-- TASK INPUT follows --
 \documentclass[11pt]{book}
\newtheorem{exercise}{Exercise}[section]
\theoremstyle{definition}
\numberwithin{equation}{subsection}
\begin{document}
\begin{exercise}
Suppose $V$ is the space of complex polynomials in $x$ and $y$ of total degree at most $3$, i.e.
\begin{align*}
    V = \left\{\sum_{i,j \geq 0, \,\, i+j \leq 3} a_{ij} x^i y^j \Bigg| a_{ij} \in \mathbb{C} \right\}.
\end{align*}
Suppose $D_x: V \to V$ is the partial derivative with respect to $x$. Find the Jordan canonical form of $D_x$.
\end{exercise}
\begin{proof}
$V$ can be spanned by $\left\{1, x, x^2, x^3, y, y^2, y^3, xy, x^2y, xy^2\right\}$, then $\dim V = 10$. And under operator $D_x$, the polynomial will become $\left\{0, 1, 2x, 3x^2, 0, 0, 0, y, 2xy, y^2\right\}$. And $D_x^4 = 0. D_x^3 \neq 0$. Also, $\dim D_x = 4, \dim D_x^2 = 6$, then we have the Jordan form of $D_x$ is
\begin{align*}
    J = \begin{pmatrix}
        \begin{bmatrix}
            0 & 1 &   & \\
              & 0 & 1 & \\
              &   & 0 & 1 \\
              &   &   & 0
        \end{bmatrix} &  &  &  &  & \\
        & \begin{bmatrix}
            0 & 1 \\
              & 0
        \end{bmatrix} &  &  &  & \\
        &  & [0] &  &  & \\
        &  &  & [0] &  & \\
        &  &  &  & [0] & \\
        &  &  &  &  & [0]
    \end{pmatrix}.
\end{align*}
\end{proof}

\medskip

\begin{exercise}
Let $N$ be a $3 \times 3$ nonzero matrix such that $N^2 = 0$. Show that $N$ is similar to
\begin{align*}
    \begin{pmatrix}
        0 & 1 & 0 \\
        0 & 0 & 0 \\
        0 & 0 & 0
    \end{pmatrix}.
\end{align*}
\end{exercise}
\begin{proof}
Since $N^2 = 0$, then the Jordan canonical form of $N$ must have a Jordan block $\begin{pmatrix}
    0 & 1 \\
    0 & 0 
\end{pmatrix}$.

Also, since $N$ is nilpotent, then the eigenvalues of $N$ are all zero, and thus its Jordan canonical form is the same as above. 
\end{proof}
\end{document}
-- TASK INPUT concluded --
■ **WORK INSTRUCTIONS**
Copy down the complete data exactly as supplied.

■ **TASK OUTPUT**
 \documentclass[11pt]{book}
\newtheorem{exercise}{Exercise}[section]
\theoremstyle{definition}
\numberwithin{equation}{subsection}
\begin{document}
\begin{exercise}
Suppose $V$ is the space of complex polynomials in $x$ and $y$ of total degree at most $3$, i.e.
\begin{align*}
    V = \left\{\sum_{i,j \geq 0, \,\, i+j \leq 3} a_{ij} x^i y^j \Bigg| a_{ij} \in \mathbb{C} \right\}.
\end{align*}
Suppose $D_x: V \to V$ is the partial derivative with respect to $x$. Find the Jordan canonical form of $D_x$.
\end{exercise}
\begin{proof}
$V$ can be spanned by $\left\{1, x, x^2, x^3, y, y^2, y^3, xy, x^2y, xy^2\right\}$, then $\dim V = 10$. And under operator $D_x$, the polynomial will become $\left\{0, 1, 2x, 3x^2, 0, 0, 0, y, 2xy, y^2\right\}$. And $D_x^4 = 0. D_x^3 \neq 0$. Also, $\dim D_x = 4, \dim D_x^2 = 6$, then we have the Jordan form of $D_x$ is
\begin{align*}
    J = \begin{pmatrix}
        \begin{bmatrix}
            0 & 1 &   & \\
              & 0 & 1 & \\
              &   & 0 & 1 \\
              &   &   & 0
        \end{bmatrix} &  &  &  &  & \\
        & \begin{bmatrix}
            0 & 1 \\
              & 0
        \end{bmatrix} &  &  &  & \\
        &  & [0] &  &  & \\
        &  &  & [0] &  & \\
        &  &  &  & [0] & \\
        &  &  &  &  & [0]
    \end{pmatrix}.
\end{align*}
\end{proof}

\medskip

\begin{exercise}
Let $N$ be a $3 \times 3$ nonzero matrix such that $N^2 = 0$. Show that $N$ is similar to
\begin{align*}
    \begin{pmatrix}
        0 & 1 & 0 \\
        0 & 0 & 0 \\
        0 & 0 & 0
    \end{pmatrix}.
\end{align*}
\end{exercise}
\begin{proof}
Since $N^2 = 0$, then the Jordan canonical form of $N$ must have a Jordan block $\begin{pmatrix}
    0 & 1 \\
    0 & 0 
\end{pmatrix}$.

Also, since $N$ is nilpotent, then the eigenvalues of $N$ are all zero, and thus its Jordan canonical form is the same as above. 
\end{proof}
\end{document}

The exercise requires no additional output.